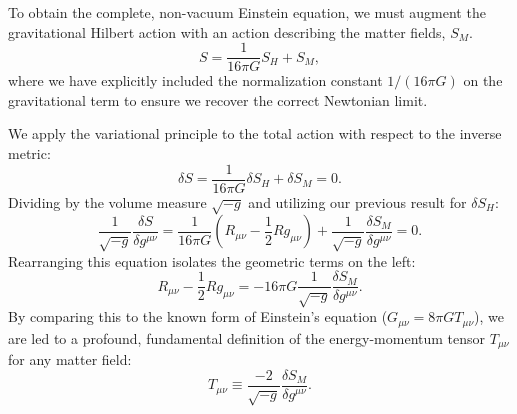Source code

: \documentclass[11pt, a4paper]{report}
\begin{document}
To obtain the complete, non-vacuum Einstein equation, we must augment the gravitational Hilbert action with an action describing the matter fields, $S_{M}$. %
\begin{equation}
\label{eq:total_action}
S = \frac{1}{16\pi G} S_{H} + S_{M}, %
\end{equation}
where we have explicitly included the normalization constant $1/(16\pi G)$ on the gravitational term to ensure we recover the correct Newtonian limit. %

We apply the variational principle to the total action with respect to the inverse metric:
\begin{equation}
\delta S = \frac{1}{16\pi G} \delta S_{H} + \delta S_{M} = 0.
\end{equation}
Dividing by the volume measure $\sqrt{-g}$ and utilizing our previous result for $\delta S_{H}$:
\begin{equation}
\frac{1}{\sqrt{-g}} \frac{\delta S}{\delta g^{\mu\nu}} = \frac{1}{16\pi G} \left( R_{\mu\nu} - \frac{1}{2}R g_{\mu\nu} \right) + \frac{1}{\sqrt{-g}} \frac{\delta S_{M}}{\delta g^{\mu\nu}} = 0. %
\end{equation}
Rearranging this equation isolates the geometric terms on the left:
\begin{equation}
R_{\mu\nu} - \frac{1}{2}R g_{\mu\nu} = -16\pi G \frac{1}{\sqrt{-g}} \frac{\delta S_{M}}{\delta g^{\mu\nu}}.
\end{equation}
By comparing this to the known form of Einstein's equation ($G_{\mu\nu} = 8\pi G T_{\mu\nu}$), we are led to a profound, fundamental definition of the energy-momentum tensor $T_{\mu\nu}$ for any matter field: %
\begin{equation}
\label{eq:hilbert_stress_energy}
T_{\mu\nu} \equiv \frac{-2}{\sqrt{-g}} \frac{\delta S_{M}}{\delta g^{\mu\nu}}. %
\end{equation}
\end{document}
───
- [PROBLEM REQUIREMENTS]
Working from the entries above, find every line in which the word "label" occurs and copy it.

- [RESPONSE TO THE TASK]
\label{eq:total_action}
\label{eq:hilbert_stress_energy}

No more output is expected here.